--- START ---

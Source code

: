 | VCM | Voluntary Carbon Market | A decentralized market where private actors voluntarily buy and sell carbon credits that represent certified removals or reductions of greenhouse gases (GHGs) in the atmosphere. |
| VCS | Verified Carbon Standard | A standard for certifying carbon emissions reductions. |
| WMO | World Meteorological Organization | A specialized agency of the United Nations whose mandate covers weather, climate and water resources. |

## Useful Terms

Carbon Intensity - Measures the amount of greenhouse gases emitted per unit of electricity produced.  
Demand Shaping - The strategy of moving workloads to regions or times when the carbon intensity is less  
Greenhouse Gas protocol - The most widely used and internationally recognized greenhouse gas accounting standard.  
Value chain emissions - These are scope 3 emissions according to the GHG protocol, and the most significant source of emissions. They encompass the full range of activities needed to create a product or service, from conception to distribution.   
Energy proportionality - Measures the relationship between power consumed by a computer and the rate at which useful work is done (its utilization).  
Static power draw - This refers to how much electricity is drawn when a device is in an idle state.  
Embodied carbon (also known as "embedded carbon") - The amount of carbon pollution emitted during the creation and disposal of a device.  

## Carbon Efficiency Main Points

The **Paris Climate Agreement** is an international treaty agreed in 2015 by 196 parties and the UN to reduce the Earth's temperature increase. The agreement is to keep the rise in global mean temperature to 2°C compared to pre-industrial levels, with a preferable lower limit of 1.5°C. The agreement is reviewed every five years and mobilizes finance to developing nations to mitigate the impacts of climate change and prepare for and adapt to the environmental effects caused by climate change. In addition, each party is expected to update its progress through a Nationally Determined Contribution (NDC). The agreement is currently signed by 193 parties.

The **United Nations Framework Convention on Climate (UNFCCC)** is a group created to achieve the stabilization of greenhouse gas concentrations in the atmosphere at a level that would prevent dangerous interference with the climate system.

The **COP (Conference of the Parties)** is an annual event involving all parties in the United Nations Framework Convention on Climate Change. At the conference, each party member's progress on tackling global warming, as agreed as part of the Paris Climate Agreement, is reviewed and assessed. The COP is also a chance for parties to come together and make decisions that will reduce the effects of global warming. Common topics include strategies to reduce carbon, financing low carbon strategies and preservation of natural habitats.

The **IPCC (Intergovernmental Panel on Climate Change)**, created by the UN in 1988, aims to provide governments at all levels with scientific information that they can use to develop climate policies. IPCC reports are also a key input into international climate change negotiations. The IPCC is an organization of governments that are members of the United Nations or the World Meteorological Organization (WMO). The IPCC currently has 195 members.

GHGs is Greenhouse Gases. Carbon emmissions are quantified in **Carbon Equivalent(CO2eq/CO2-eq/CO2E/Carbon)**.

--- END ---

• **EXERCISE INSTRUCTIONS**: From the entries above, print the lines beginning at the one with "Carbon Intensity - Measures" and stopping after the one with "Demand Shaping - The", exactly as written and with nothing else.

• **ANSWER BOX**:
Carbon Intensity - Measures the amount of greenhouse gases emitted per unit of electricity produced.  
Demand Shaping - The strategy of moving workloads to regions or times when the carbon intensity is less  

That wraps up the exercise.